Frank, I want to get a bit more detail about the OUS dynamics for KEYTRUDA in lung, you guys saw good trends in 4Q. But I wasn't sure if we're already at an inflection point based on the cadence of reimbursement, maybe just be helpful to go through how you see the pace of share gains in Europe in lung over the balance of the year?
And then Roger at a higher level, how are you guys thinking about the balance of therapeutic areas in the pipeline. I mean obviously, you want to press your advantage in oncology, but is expanding other existing categories a strategic priority or is there a capacity for a new therapeutic category?
So in Europe, I'll give an example. So right now, we have reimbursement in most of the European Union for KEYNOTE-024 and that's where you're seeing a lot of the growth on our monotherapy indication. With 189, we have reimbursement in Germany, Austria, Netherlands and a couple of other markets, but we're very early on in getting an uptake for 189 broadly in Europe and I anticipate that will come throughout the year, very similar ramp to what we saw back when we launched KEYNOTE-024. So think of that, the timing you should be thinking about for that ramp.
In addition to that, as mentioned, Japan we think is a very significant opportunity now with not only the approval of 189, but 407 and also KEYNOTE-042. So we think Japan provides a very good opportunity outside of the US. And then as mentioned, we're in the very early stages in China with just our first launch in second line melanoma, so we see also outside the US, significant opportunities for growth there.
Yeah.
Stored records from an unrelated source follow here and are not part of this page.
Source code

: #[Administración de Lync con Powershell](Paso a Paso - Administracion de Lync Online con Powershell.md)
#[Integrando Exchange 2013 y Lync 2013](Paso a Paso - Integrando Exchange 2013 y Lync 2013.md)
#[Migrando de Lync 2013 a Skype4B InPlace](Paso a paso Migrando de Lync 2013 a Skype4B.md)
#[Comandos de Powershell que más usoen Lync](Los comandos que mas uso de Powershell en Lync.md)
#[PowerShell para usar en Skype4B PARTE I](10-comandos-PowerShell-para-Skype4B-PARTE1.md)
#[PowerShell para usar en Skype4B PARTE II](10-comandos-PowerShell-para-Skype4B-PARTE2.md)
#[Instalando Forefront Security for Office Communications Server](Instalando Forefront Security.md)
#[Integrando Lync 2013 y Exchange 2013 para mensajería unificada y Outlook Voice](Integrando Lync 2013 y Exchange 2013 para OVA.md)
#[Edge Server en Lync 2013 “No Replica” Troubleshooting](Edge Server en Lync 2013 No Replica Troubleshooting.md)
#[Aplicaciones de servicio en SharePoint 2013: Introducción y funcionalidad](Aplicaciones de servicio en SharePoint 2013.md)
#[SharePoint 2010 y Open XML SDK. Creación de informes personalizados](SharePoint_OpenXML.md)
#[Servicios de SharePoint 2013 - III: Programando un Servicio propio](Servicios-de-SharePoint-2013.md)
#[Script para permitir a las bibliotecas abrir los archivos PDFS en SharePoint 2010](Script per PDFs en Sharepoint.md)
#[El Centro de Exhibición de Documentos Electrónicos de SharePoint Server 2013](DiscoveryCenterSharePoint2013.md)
And this is Roger, if I might I’d say also today, the PHMP announced that they adopted a positive opinion with respect to 407 in Europe, so that of course reimbursement will be required in most markets and will take some time, but it's going to advance that still further. In terms of the balance of therapeutic areas, Geoff, our interests, certainly my interest is in having the greatest possible impact on improving and extending human life wherever we see that and so we're not going to be down to any particular therapeutic area.
If you look at the kinds of things that we're doing, look at the work that's taking place in HIV right now, MK-8591 is an extraordinary molecule, the Phase 2 data in combination with [indiscernible], we hope we will have an opportunity to present those data probably sometime around the middle of the year and this is really a remarkable compound in terms of its potency, the durability of the treatment effect and it changes the landscape in a lot of ways in terms of how you think about HIV treatment. That's a therapeutic area which doesn't get enormous amount of tension externally, but which we're putting a lot of effort into, just as we're putting a lot of effort into other areas. So, there's a lot of work going so.
So let me close by thanking for joining us. We had a strong 2018. We're confident going forward in our execution and our pipeline and our future. We believe that we're well positioned to drive sustained revenue growth and we also expect meaningful operating margin expansion over time and that's largely the result of a differentiated pipeline that we believe will actually position Merck well going forward. So thank you.
That concludes our call. Thank you, Darla. Thanks, everyone.
Thank you. This concludes the Merck Fourth Quarter 2018 sales and earnings conference call. You may now disconnect.